▶ **Exercise**
Starting at the first line of the records and stopping at the line that contains "臭宅还嫌弃这个嫌弃那个，也挺好，节约了社会资源。你吸的空气也是n手的", transcribe every line exactly and leave out the pictures.

Stored dataset items:
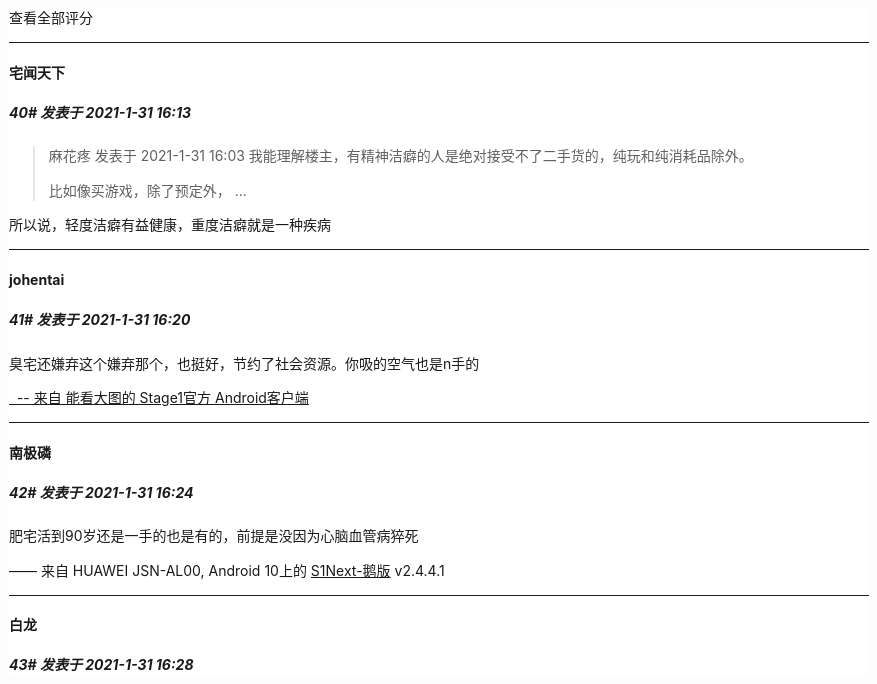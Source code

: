 

查看全部评分






*****

####  宅闻天下  
##### 40#       发表于 2021-1-31 16:13



<blockquote>麻花疼 发表于 2021-1-31 16:03
我能理解楼主，有精神洁癖的人是绝对接受不了二手货的，纯玩和纯消耗品除外。


比如像买游戏，除了预定外， ...</blockquote>
所以说，轻度洁癖有益健康，重度洁癖就是一种疾病







*****

####  johentai  
##### 41#       发表于 2021-1-31 16:20




臭宅还嫌弃这个嫌弃那个，也挺好，节约了社会资源。你吸的空气也是n手的

[  -- 来自 能看大图的 Stage1官方 Android客户端](https://www.coolapk.com/apk/140634)







*****

####  南极磷  
##### 42#       发表于 2021-1-31 16:24




肥宅活到90岁还是一手的也是有的，前提是没因为心脑血管病猝死

—— 来自 HUAWEI JSN-AL00, Android 10上的 [S1Next-鹅版](https://github.com/ykrank/S1-Next/releases) v2.4.4.1







*****

####  白龙  
##### 43#       发表于 2021-1-31 16:28

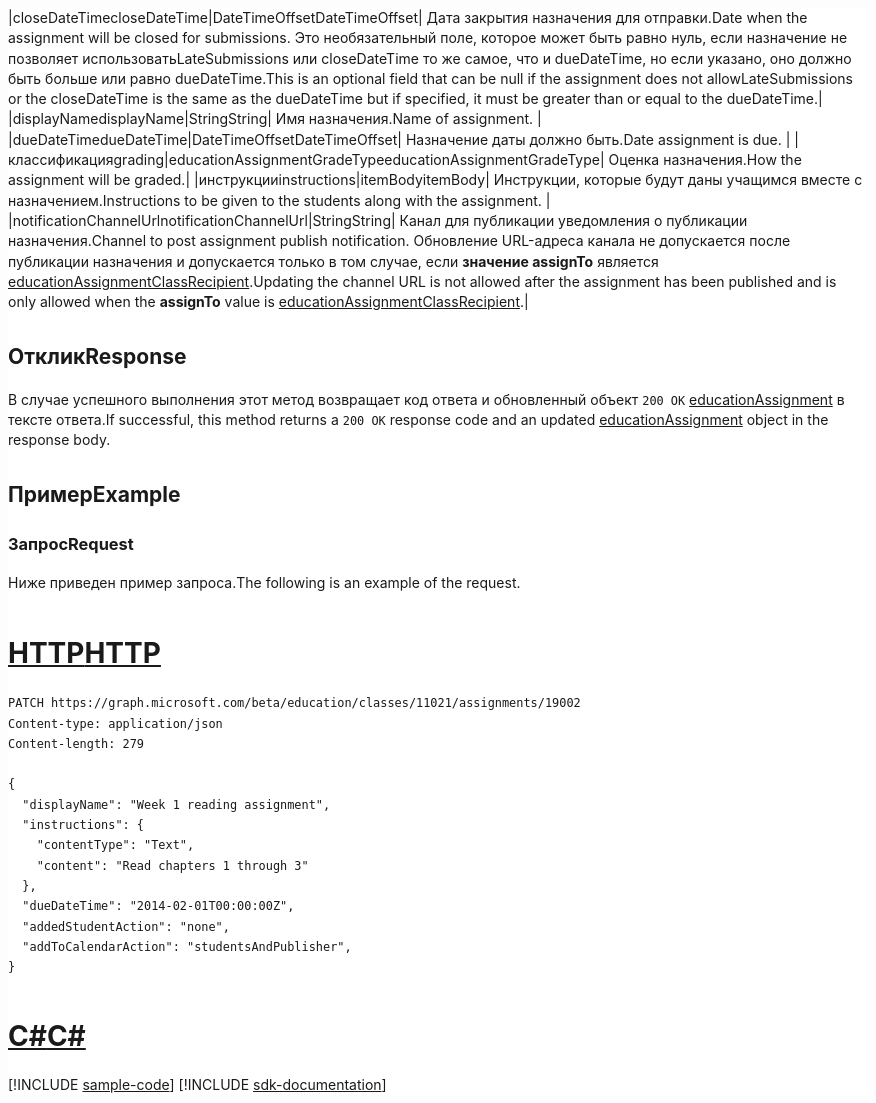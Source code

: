 |<span data-ttu-id="42970-155">closeDateTime</span><span class="sxs-lookup"><span data-stu-id="42970-155">closeDateTime</span></span>|<span data-ttu-id="42970-156">DateTimeOffset</span><span class="sxs-lookup"><span data-stu-id="42970-156">DateTimeOffset</span></span>| <span data-ttu-id="42970-157">Дата закрытия назначения для отправки.</span><span class="sxs-lookup"><span data-stu-id="42970-157">Date when the assignment will be closed for submissions.</span></span> <span data-ttu-id="42970-158">Это необязательный поле, которое может быть равно нуль, если назначение не позволяет использоватьLateSubmissions или closeDateTime то же самое, что и dueDateTime, но если указано, оно должно быть больше или равно dueDateTime.</span><span class="sxs-lookup"><span data-stu-id="42970-158">This is an optional field that can be null if the assignment does not allowLateSubmissions or the closeDateTime is the same as the dueDateTime but if specified, it must be greater than or equal to the dueDateTime.</span></span>|
|<span data-ttu-id="42970-159">displayName</span><span class="sxs-lookup"><span data-stu-id="42970-159">displayName</span></span>|<span data-ttu-id="42970-160">String</span><span class="sxs-lookup"><span data-stu-id="42970-160">String</span></span>| <span data-ttu-id="42970-161">Имя назначения.</span><span class="sxs-lookup"><span data-stu-id="42970-161">Name of assignment.</span></span> |
|<span data-ttu-id="42970-162">dueDateTime</span><span class="sxs-lookup"><span data-stu-id="42970-162">dueDateTime</span></span>|<span data-ttu-id="42970-163">DateTimeOffset</span><span class="sxs-lookup"><span data-stu-id="42970-163">DateTimeOffset</span></span>| <span data-ttu-id="42970-164">Назначение даты должно быть.</span><span class="sxs-lookup"><span data-stu-id="42970-164">Date assignment is due.</span></span> |
|<span data-ttu-id="42970-165">классификация</span><span class="sxs-lookup"><span data-stu-id="42970-165">grading</span></span>|<span data-ttu-id="42970-166">educationAssignmentGradeType</span><span class="sxs-lookup"><span data-stu-id="42970-166">educationAssignmentGradeType</span></span>| <span data-ttu-id="42970-167">Оценка назначения.</span><span class="sxs-lookup"><span data-stu-id="42970-167">How the assignment will be graded.</span></span>|
|<span data-ttu-id="42970-168">инструкции</span><span class="sxs-lookup"><span data-stu-id="42970-168">instructions</span></span>|<span data-ttu-id="42970-169">itemBody</span><span class="sxs-lookup"><span data-stu-id="42970-169">itemBody</span></span>| <span data-ttu-id="42970-170">Инструкции, которые будут даны учащимся вместе с назначением.</span><span class="sxs-lookup"><span data-stu-id="42970-170">Instructions to be given to the students along with the assignment.</span></span> |
|<span data-ttu-id="42970-171">notificationChannelUrl</span><span class="sxs-lookup"><span data-stu-id="42970-171">notificationChannelUrl</span></span>|<span data-ttu-id="42970-172">String</span><span class="sxs-lookup"><span data-stu-id="42970-172">String</span></span>| <span data-ttu-id="42970-173">Канал для публикации уведомления о публикации назначения.</span><span class="sxs-lookup"><span data-stu-id="42970-173">Channel to post assignment publish notification.</span></span> <span data-ttu-id="42970-174">Обновление URL-адреса канала не допускается после публикации назначения и допускается только в том случае, если **значение assignTo** является [educationAssignmentClassRecipient](../resources/educationassignmentclassrecipient.md).</span><span class="sxs-lookup"><span data-stu-id="42970-174">Updating the channel URL is not allowed after the assignment has been published and is only allowed when the **assignTo** value is [educationAssignmentClassRecipient](../resources/educationassignmentclassrecipient.md).</span></span>|

## <a name="response"></a><span data-ttu-id="42970-175">Отклик</span><span class="sxs-lookup"><span data-stu-id="42970-175">Response</span></span>
<span data-ttu-id="42970-176">В случае успешного выполнения этот метод возвращает код ответа и обновленный объект `200 OK` [educationAssignment](../resources/educationassignment.md) в тексте ответа.</span><span class="sxs-lookup"><span data-stu-id="42970-176">If successful, this method returns a `200 OK` response code and an updated [educationAssignment](../resources/educationassignment.md) object in the response body.</span></span>
## <a name="example"></a><span data-ttu-id="42970-177">Пример</span><span class="sxs-lookup"><span data-stu-id="42970-177">Example</span></span>
### <a name="request"></a><span data-ttu-id="42970-178">Запрос</span><span class="sxs-lookup"><span data-stu-id="42970-178">Request</span></span>
<span data-ttu-id="42970-179">Ниже приведен пример запроса.</span><span class="sxs-lookup"><span data-stu-id="42970-179">The following is an example of the request.</span></span>

# <a name="http"></a>[<span data-ttu-id="42970-180">HTTP</span><span class="sxs-lookup"><span data-stu-id="42970-180">HTTP</span></span>](#tab/http)

```http
PATCH https://graph.microsoft.com/beta/education/classes/11021/assignments/19002
Content-type: application/json
Content-length: 279

{
  "displayName": "Week 1 reading assignment",
  "instructions": {
    "contentType": "Text",
    "content": "Read chapters 1 through 3"
  },
  "dueDateTime": "2014-02-01T00:00:00Z",
  "addedStudentAction": "none",
  "addToCalendarAction": "studentsAndPublisher",
}
```
# <a name="c"></a>[<span data-ttu-id="42970-181">C#</span><span class="sxs-lookup"><span data-stu-id="42970-181">C#</span></span>](#tab/csharp)
[!INCLUDE [sample-code](../includes/snippets/csharp/update-educationassignment-csharp-snippets.md)]
[!INCLUDE [sdk-documentation](../includes/snippets/snippets-sdk-documentation-link.md)]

▶ **Exercise output**
Source code

: 

查看全部评分






*****

####  宅闻天下  
##### 40#       发表于 2021-1-31 16:13



<blockquote>麻花疼 发表于 2021-1-31 16:03
我能理解楼主，有精神洁癖的人是绝对接受不了二手货的，纯玩和纯消耗品除外。


比如像买游戏，除了预定外， ...</blockquote>
所以说，轻度洁癖有益健康，重度洁癖就是一种疾病







*****

####  johentai  
##### 41#       发表于 2021-1-31 16:20




臭宅还嫌弃这个嫌弃那个，也挺好，节约了社会资源。你吸的空气也是n手的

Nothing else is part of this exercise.